A particular problem for psychologists is to explain the process by which the physical energy received by sense organs forms the basis of perceptual experience. Sensory inputs are somehow converted into perceptions of desks and computers, flowers and buildings, cars and planes; into sights, sounds, smells, taste and touch experiences.
A major theoretical issue on which psychologists are divided is the extent to which perception relies directly on the information present in the stimulus. Some argue that perceptual processes are not direct, but depend on the perceiver's expectations and previous knowledge as well as the information available in the stimulus itself.
This controversy is discussed with respect to Gibson (1966) who has proposed a direct theory of perception which is a 'bottom-up' theory, and Gregory (1970) who has proposed a constructivist (indirect) theory of perception which is a 'top-down' theory.
Psychologists distinguish between two types of processes in perception: bottom-up processing and top-down processing.

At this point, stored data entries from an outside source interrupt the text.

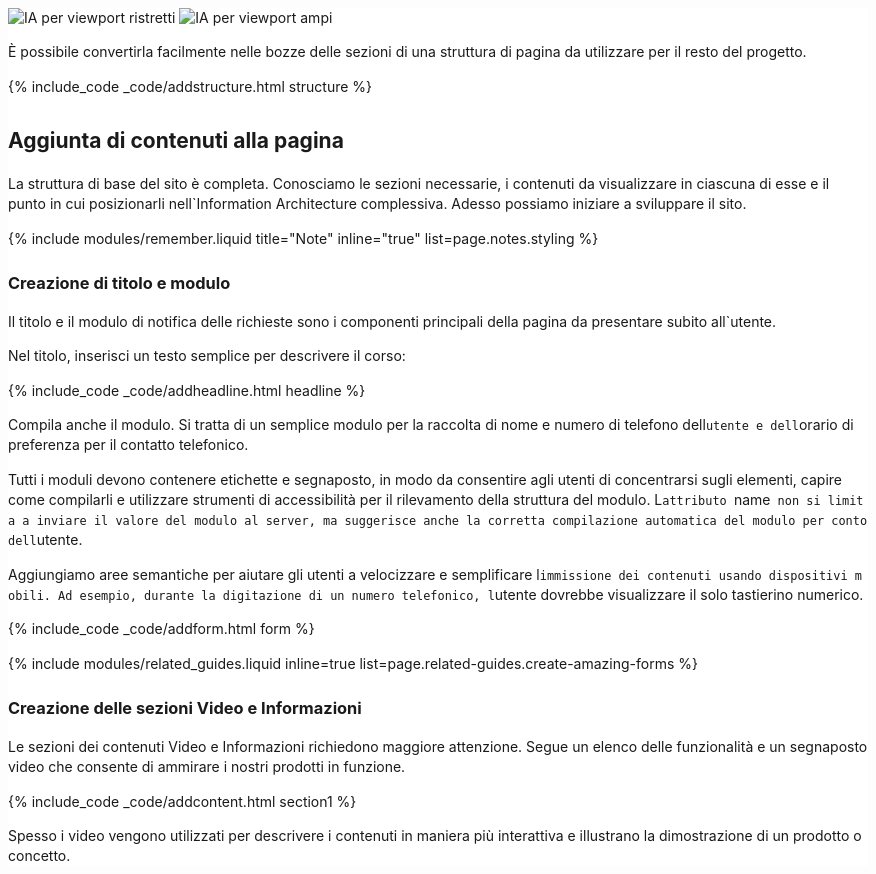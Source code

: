 <div class="demo clear" style="background-color: white;">
  <img class="g-wide--1 g-medium--half" src="images/narrowviewport.png" alt="IA per viewport ristretti">
  <img  class="g-wide--2 g-wide--last g-medium--half g--last" src="images/wideviewport.png" alt="IA per viewport ampi">
</div>

È possibile convertirla facilmente nelle bozze delle sezioni di una struttura di pagina da utilizzare per il resto del progetto.

{% include_code _code/addstructure.html structure %}

## Aggiunta di contenuti alla pagina

La struttura di base del sito è completa. Conosciamo le sezioni necessarie, i contenuti da visualizzare in ciascuna di esse e il punto in cui posizionarli nell`Information Architecture complessiva. Adesso possiamo iniziare a sviluppare il sito.

{% include modules/remember.liquid title="Note" inline="true" list=page.notes.styling %}

### Creazione di titolo e modulo

Il titolo e il modulo di notifica delle richieste sono i componenti principali della pagina da presentare subito all`utente.

Nel titolo, inserisci un testo semplice per descrivere il corso:

{% include_code _code/addheadline.html headline %}

Compila anche il modulo.
Si tratta di un semplice modulo per la raccolta di nome e numero di telefono dell`utente e dell`orario di preferenza per il contatto telefonico.

Tutti i moduli devono contenere etichette e segnaposto, in modo da consentire agli utenti di concentrarsi sugli elementi, capire come compilarli e utilizzare strumenti di accessibilità per il rilevamento della struttura del modulo. L`attributo `name` non si limita a inviare il valore del modulo al server, ma suggerisce anche la corretta compilazione automatica del modulo per conto dell`utente.

Aggiungiamo aree semantiche per aiutare gli utenti a velocizzare e semplificare l`immissione dei contenuti usando dispositivi mobili. Ad esempio, durante la digitazione di un numero telefonico, l`utente dovrebbe visualizzare il solo tastierino numerico.

{% include_code _code/addform.html form %}

{% include modules/related_guides.liquid inline=true list=page.related-guides.create-amazing-forms %}

### Creazione delle sezioni Video e Informazioni

Le sezioni dei contenuti Video e Informazioni richiedono maggiore attenzione.
Segue un elenco delle funzionalità e un segnaposto video che consente di ammirare i nostri prodotti in funzione.

{% include_code _code/addcontent.html section1 %}

Spesso i video vengono utilizzati per descrivere i contenuti in maniera più interattiva e illustrano la dimostrazione di un prodotto o concetto.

Bottom-up processing is also known as data-driven processing, because perception begins with the stimulus itself. Processing is carried out in one direction from the retina to the visual cortex, with each successive stage in the visual pathway carrying out ever more complex analysis of the input.
Top-down processing refers to the use of contextual information in pattern recognition. For example, understanding difficult handwriting is easier when reading complete sentences than when reading single and isolated words. This is because the meaning of the surrounding words provide a context to aid understanding.
Gregory (1970) and Top Down Processing
Psychologist Richard Gregory argued that perception is a constructive process which relies on top-down processing. For Gregory (1970) perception is a hypothesis.
For Gregory, perception involves making inferences about what we see and trying to make a best guess. Prior knowledge and past experience, he argued, are crucial in perception.
When we look at something, we develop a perceptual hypothesis, which is based on prior knowledge. The hypotheses we develop are nearly always correct. However, on rare occasions, perceptual hypotheses can be disconfirmed by the data we perceive.
A lot of information reaches the eye, but much is lost by the time it reaches the brain (Gregory estimates about 90% is lost).
Therefore, the brain has to guess what a person sees based on past experiences. We actively construct our perception of reality.
Richard Gregory proposed that perception involves a lot of hypothesis testing to make sense of the information presented to the sense organs.
Our perceptions of the world are hypotheses based on past experiences and stored information.
Sensory receptors receive information from the environment, which is then combined with previously stored information about the world which we have built up as a result of experience.
The formation of incorrect hypotheses will lead to errors of perception (e.g. visual illusions like the Necker cube).
Evidence to Support Gregory's Theory
1. 'Highly unlikely objects tend to be mistaken for likely objects'.
Gregory has demonstrated this with a hollow mask of a face (see above video). Such a mask is generally seen as normal, even when one knows and feels the real mask.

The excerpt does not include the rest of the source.